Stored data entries
[Start of Attachment]

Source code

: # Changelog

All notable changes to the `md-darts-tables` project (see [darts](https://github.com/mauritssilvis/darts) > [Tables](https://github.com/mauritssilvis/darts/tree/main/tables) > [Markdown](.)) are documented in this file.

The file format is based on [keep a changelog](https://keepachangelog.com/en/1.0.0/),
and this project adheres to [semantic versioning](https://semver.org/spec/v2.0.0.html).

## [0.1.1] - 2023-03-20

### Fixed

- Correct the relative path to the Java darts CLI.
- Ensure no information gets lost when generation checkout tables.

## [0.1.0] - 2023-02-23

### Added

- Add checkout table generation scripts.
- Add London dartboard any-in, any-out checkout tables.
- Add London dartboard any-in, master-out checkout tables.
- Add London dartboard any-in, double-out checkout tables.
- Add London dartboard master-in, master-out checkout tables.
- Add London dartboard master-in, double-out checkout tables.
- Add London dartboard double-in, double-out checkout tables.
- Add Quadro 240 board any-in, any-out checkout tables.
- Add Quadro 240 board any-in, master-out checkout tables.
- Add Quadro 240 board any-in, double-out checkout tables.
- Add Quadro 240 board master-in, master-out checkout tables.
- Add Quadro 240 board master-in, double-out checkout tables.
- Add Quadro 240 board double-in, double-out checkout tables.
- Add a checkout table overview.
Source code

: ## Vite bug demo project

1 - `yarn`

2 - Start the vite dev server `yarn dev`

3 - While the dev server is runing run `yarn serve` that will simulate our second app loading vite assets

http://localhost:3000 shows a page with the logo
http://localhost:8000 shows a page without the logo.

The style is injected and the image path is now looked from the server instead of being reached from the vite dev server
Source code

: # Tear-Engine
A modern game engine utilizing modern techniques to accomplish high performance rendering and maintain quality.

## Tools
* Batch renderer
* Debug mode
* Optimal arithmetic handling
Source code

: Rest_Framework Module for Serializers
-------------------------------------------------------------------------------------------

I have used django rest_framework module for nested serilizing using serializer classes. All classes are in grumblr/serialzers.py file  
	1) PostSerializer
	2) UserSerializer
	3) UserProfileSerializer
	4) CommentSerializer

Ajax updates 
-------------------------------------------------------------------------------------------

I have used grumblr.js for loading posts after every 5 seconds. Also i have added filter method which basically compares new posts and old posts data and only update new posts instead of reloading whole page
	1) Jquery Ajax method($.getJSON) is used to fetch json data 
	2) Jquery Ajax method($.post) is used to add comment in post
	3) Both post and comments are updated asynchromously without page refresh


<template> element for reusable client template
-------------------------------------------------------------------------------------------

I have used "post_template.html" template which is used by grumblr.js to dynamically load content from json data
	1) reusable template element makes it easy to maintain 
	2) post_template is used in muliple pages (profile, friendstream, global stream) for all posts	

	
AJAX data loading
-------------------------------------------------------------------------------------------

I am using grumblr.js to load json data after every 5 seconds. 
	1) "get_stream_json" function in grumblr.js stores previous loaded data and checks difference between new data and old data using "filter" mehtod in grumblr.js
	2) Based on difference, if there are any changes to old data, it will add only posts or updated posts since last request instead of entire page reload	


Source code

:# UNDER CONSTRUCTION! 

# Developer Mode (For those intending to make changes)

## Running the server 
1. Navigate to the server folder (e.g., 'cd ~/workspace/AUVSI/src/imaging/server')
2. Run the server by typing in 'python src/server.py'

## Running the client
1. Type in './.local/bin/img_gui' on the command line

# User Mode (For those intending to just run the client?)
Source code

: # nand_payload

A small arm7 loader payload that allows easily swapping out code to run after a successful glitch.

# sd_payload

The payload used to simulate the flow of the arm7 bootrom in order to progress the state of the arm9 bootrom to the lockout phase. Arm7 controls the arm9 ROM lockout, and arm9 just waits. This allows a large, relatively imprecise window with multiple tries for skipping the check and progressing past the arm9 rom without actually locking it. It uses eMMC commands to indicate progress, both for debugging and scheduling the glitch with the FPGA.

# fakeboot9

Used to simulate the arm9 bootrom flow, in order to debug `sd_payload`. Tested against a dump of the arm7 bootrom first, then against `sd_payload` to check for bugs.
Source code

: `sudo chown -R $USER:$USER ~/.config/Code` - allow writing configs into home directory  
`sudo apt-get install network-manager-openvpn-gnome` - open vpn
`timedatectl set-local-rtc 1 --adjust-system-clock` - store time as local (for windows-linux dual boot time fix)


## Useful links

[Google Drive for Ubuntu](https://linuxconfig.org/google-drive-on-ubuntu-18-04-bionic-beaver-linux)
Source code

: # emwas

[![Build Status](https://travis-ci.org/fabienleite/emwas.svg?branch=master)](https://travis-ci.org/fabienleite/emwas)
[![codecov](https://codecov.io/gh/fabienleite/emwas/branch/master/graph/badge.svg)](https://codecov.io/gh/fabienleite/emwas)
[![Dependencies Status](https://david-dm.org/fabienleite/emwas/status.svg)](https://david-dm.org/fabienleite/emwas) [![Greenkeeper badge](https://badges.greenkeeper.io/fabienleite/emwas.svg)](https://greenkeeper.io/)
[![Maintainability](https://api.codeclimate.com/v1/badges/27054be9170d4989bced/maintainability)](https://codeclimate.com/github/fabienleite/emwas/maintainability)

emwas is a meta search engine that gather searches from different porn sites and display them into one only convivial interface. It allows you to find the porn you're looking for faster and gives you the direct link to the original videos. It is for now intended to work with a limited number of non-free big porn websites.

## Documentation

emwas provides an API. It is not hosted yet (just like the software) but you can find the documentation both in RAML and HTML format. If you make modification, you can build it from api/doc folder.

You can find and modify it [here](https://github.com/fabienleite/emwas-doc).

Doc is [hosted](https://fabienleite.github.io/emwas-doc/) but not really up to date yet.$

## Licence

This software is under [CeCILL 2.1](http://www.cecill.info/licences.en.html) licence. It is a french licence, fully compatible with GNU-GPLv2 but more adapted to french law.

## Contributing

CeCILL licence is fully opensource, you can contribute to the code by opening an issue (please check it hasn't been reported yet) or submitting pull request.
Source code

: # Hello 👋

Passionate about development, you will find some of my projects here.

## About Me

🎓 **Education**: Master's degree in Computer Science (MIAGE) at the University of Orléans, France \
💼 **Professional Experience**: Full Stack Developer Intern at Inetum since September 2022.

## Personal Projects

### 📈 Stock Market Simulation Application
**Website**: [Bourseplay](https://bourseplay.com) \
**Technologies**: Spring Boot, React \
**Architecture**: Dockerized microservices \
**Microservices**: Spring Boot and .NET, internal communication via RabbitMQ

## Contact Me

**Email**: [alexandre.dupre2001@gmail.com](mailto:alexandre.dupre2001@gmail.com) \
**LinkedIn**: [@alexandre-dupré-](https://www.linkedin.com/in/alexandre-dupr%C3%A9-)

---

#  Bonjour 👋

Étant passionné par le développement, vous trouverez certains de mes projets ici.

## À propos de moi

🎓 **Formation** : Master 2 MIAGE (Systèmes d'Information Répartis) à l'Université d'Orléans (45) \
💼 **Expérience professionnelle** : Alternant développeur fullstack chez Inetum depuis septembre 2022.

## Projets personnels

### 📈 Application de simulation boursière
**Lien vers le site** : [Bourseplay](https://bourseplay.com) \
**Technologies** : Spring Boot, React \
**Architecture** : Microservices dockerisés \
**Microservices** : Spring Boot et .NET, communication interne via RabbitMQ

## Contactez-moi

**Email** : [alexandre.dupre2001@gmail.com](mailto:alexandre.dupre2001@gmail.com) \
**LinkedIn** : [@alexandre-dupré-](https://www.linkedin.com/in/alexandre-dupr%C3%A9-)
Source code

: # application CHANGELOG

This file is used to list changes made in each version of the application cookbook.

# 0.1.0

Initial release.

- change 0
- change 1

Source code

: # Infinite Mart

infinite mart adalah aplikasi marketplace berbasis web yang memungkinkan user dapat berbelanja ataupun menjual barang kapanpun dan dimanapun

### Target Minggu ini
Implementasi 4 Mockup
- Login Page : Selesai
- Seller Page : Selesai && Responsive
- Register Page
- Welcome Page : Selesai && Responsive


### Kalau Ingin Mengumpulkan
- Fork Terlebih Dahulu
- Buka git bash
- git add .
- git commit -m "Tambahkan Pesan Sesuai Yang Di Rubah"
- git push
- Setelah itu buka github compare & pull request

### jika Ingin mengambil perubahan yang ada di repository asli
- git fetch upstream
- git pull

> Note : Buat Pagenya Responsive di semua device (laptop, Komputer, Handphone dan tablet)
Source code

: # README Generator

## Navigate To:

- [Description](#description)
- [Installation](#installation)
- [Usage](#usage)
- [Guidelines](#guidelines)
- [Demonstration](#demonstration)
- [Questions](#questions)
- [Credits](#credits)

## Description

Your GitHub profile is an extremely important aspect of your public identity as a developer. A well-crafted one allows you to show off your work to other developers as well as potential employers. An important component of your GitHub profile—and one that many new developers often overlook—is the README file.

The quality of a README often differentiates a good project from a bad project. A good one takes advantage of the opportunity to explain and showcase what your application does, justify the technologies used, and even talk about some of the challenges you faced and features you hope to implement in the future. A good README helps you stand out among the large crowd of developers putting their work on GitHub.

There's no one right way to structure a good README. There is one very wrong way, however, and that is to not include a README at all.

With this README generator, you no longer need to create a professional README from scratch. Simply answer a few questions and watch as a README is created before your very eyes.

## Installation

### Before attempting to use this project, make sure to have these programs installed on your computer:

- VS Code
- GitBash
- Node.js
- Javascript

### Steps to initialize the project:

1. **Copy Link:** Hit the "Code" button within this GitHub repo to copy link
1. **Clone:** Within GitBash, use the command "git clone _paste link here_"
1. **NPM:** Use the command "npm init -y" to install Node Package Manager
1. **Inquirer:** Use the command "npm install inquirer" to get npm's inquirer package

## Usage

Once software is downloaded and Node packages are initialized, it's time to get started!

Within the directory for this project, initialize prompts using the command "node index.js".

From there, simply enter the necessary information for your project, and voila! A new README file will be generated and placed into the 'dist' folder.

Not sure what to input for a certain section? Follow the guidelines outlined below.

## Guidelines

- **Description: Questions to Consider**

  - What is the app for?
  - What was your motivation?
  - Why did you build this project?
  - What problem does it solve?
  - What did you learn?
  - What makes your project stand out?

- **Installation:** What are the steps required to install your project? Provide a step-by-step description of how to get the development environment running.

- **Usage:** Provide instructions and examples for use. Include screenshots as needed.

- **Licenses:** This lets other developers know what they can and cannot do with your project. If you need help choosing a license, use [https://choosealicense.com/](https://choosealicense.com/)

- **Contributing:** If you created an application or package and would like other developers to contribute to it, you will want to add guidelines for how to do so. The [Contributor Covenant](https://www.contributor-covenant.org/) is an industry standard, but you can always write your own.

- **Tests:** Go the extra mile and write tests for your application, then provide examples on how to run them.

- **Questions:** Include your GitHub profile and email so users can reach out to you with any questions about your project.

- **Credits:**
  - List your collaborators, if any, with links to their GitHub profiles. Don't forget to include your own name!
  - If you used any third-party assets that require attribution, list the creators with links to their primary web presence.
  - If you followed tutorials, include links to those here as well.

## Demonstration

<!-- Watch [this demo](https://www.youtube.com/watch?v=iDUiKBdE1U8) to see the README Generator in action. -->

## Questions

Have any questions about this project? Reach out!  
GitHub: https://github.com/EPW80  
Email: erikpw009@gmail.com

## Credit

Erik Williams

[End of Attachment]

— Aim of the exercise —
Among the lines of the data, identify those with the word "Status". Copy each of them.

— Task response —
[![Build Status](https://travis-ci.org/fabienleite/emwas.svg?branch=master)](https://travis-ci.org/fabienleite/emwas)
[![Dependencies Status](https://david-dm.org/fabienleite/emwas/status.svg)](https://david-dm.org/fabienleite/emwas) [![Greenkeeper badge](https://badges.greenkeeper.io/fabienleite/emwas.svg)](https://greenkeeper.io/)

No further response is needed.